• _Saved entries_:
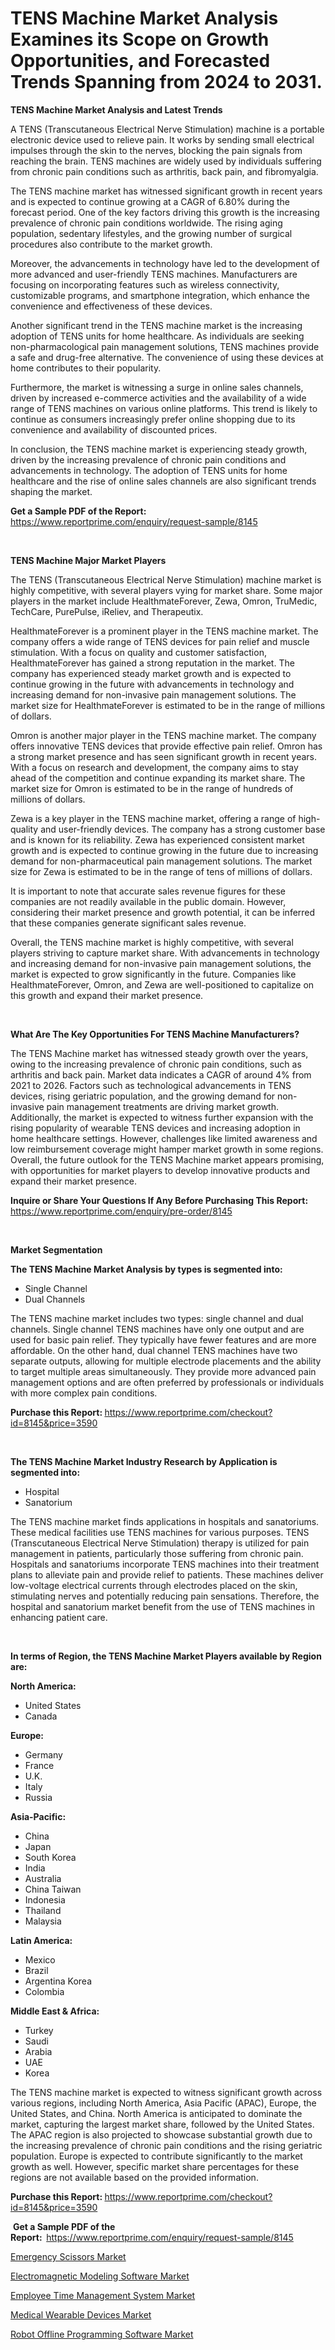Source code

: <p><h1>TENS Machine Market Analysis Examines its Scope on Growth Opportunities, and Forecasted Trends Spanning from 2024 to 2031.</h1></p><p><strong>TENS Machine Market Analysis and Latest Trends</strong></p>
<p><p>A TENS (Transcutaneous Electrical Nerve Stimulation) machine is a portable electronic device used to relieve pain. It works by sending small electrical impulses through the skin to the nerves, blocking the pain signals from reaching the brain. TENS machines are widely used by individuals suffering from chronic pain conditions such as arthritis, back pain, and fibromyalgia.</p><p>The TENS machine market has witnessed significant growth in recent years and is expected to continue growing at a CAGR of 6.80% during the forecast period. One of the key factors driving this growth is the increasing prevalence of chronic pain conditions worldwide. The rising aging population, sedentary lifestyles, and the growing number of surgical procedures also contribute to the market growth.</p><p>Moreover, the advancements in technology have led to the development of more advanced and user-friendly TENS machines. Manufacturers are focusing on incorporating features such as wireless connectivity, customizable programs, and smartphone integration, which enhance the convenience and effectiveness of these devices.</p><p>Another significant trend in the TENS machine market is the increasing adoption of TENS units for home healthcare. As individuals are seeking non-pharmacological pain management solutions, TENS machines provide a safe and drug-free alternative. The convenience of using these devices at home contributes to their popularity.</p><p>Furthermore, the market is witnessing a surge in online sales channels, driven by increased e-commerce activities and the availability of a wide range of TENS machines on various online platforms. This trend is likely to continue as consumers increasingly prefer online shopping due to its convenience and availability of discounted prices.</p><p>In conclusion, the TENS machine market is experiencing steady growth, driven by the increasing prevalence of chronic pain conditions and advancements in technology. The adoption of TENS units for home healthcare and the rise of online sales channels are also significant trends shaping the market.</p></p>
<p><strong>Get a Sample PDF of the Report:&nbsp;</strong> <a href="https://www.reportprime.com/enquiry/request-sample/8145">https://www.reportprime.com/enquiry/request-sample/8145</a></p>
<p>&nbsp;</p>
<p><strong>TENS Machine Major Market Players</strong></p>
<p><p>The TENS (Transcutaneous Electrical Nerve Stimulation) machine market is highly competitive, with several players vying for market share. Some major players in the market include HealthmateForever, Zewa, Omron, TruMedic, TechCare, PurePulse, iReliev, and Therapeutix.</p><p>HealthmateForever is a prominent player in the TENS machine market. The company offers a wide range of TENS devices for pain relief and muscle stimulation. With a focus on quality and customer satisfaction, HealthmateForever has gained a strong reputation in the market. The company has experienced steady market growth and is expected to continue growing in the future with advancements in technology and increasing demand for non-invasive pain management solutions. The market size for HealthmateForever is estimated to be in the range of millions of dollars.</p><p>Omron is another major player in the TENS machine market. The company offers innovative TENS devices that provide effective pain relief. Omron has a strong market presence and has seen significant growth in recent years. With a focus on research and development, the company aims to stay ahead of the competition and continue expanding its market share. The market size for Omron is estimated to be in the range of hundreds of millions of dollars.</p><p>Zewa is a key player in the TENS machine market, offering a range of high-quality and user-friendly devices. The company has a strong customer base and is known for its reliability. Zewa has experienced consistent market growth and is expected to continue growing in the future due to increasing demand for non-pharmaceutical pain management solutions. The market size for Zewa is estimated to be in the range of tens of millions of dollars.</p><p>It is important to note that accurate sales revenue figures for these companies are not readily available in the public domain. However, considering their market presence and growth potential, it can be inferred that these companies generate significant sales revenue.</p><p>Overall, the TENS machine market is highly competitive, with several players striving to capture market share. With advancements in technology and increasing demand for non-invasive pain management solutions, the market is expected to grow significantly in the future. Companies like HealthmateForever, Omron, and Zewa are well-positioned to capitalize on this growth and expand their market presence.</p></p>
<p>&nbsp;</p>
<p><strong>What Are The Key Opportunities For TENS Machine Manufacturers?</strong></p>
<p><p>The TENS Machine market has witnessed steady growth over the years, owing to the increasing prevalence of chronic pain conditions, such as arthritis and back pain. Market data indicates a CAGR of around 4% from 2021 to 2026. Factors such as technological advancements in TENS devices, rising geriatric population, and the growing demand for non-invasive pain management treatments are driving market growth. Additionally, the market is expected to witness further expansion with the rising popularity of wearable TENS devices and increasing adoption in home healthcare settings. However, challenges like limited awareness and low reimbursement coverage might hamper market growth in some regions. Overall, the future outlook for the TENS Machine market appears promising, with opportunities for market players to develop innovative products and expand their market presence.</p></p>
<p><strong>Inquire or Share Your Questions If Any Before Purchasing This Report:</strong> <a href="https://www.reportprime.com/enquiry/pre-order/8145">https://www.reportprime.com/enquiry/pre-order/8145</a></p>
<p>&nbsp;</p>
<p><strong>Market Segmentation</strong></p>
<p><strong>The TENS Machine Market Analysis by types is segmented into:</strong></p>
<p><ul><li>Single Channel</li><li>Dual Channels</li></ul></p>
<p><p>The TENS machine market includes two types: single channel and dual channels. Single channel TENS machines have only one output and are used for basic pain relief. They typically have fewer features and are more affordable. On the other hand, dual channel TENS machines have two separate outputs, allowing for multiple electrode placements and the ability to target multiple areas simultaneously. They provide more advanced pain management options and are often preferred by professionals or individuals with more complex pain conditions.</p></p>
<p><strong>Purchase this Report:&nbsp;</strong><a href="https://www.reportprime.com/checkout?id=8145&price=3590">https://www.reportprime.com/checkout?id=8145&price=3590</a></p>
<p>&nbsp;</p>
<p><strong>The TENS Machine Market Industry Research by Application is segmented into:</strong></p>
<p><ul><li>Hospital</li><li>Sanatorium</li></ul></p>
<p><p>The TENS machine market finds applications in hospitals and sanatoriums. These medical facilities use TENS machines for various purposes. TENS (Transcutaneous Electrical Nerve Stimulation) therapy is utilized for pain management in patients, particularly those suffering from chronic pain. Hospitals and sanatoriums incorporate TENS machines into their treatment plans to alleviate pain and provide relief to patients. These machines deliver low-voltage electrical currents through electrodes placed on the skin, stimulating nerves and potentially reducing pain sensations. Therefore, the hospital and sanatorium market benefit from the use of TENS machines in enhancing patient care.</p></p>
<p>&nbsp;</p>
<p><strong>In terms of Region, the TENS Machine Market Players available by Region are:</strong></p>
<p>
    <p> <strong> North America: </strong>
        <ul>
            <li>United States</li>
            <li>Canada</li>
        </ul>
        </p> 
    <p> <strong> Europe: </strong>
        <ul>
            <li>Germany</li>
            <li>France</li>
            <li>U.K.</li>
            <li>Italy</li>
            <li>Russia</li>
        </ul>
        </p> 
    <p> <strong> Asia-Pacific: </strong>
        <ul>
            <li>China</li>
            <li>Japan</li>
            <li>South Korea</li>
            <li>India</li>
            <li>Australia</li>
            <li>China Taiwan</li>
            <li>Indonesia</li>
            <li>Thailand</li>
            <li>Malaysia</li>
        </ul>
        </p> 
    <p> <strong> Latin America: </strong>
        <ul>
            <li>Mexico</li>
            <li>Brazil</li>
            <li>Argentina Korea</li>
            <li>Colombia</li>
        </ul>
        </p> 
    <p> <strong> Middle East & Africa: </strong>
        <ul>
            <li>Turkey</li>
            <li>Saudi</li>
            <li>Arabia</li>
            <li>UAE</li>
            <li>Korea</li>
        </ul>
    </p>
    </p>
<p><p>The TENS machine market is expected to witness significant growth across various regions, including North America, Asia Pacific (APAC), Europe, the United States, and China. North America is anticipated to dominate the market, capturing the largest market share, followed by the United States. The APAC region is also projected to showcase substantial growth due to the increasing prevalence of chronic pain conditions and the rising geriatric population. Europe is expected to contribute significantly to the market growth as well. However, specific market share percentages for these regions are not available based on the provided information.</p></p>
<p><strong>Purchase this Report: </strong><a href="https://www.reportprime.com/checkout?id=8145&price=3590">https://www.reportprime.com/checkout?id=8145&price=3590</a></p>
<p>&nbsp;<strong>Get a Sample PDF of the Report:&nbsp;&nbsp;</strong><a href="https://www.reportprime.com/enquiry/request-sample/8145">https://www.reportprime.com/enquiry/request-sample/8145</a></p>
<p><strong></strong></p>
<p><p><a href="https://github.com/BryceTownsendr/Market-Research-Report-List-3/blob/main/emergency-scissors-market.md">Emergency Scissors Market</a></p><p><a href="https://medium.com/p/fb0dafa1eed1/edit">Electromagnetic Modeling Software Market</a></p><p><a href="https://medium.com/p/7a6bf519ecc2/edit">Employee Time Management System Market</a></p><p><a href="https://github.com/ChiragRp1/Market-Research-Report-List-2/blob/main/medical-wearable-devices-market.md">Medical Wearable Devices Market</a></p><p><a href="https://medium.com/p/9f641e37da95/edit">Robot Offline Programming Software Market</a></p></p>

• _TASK ITEM_:
Work out how many lines above have the string "Europe" in them, and give only the number.

• _RESPONSE_:
2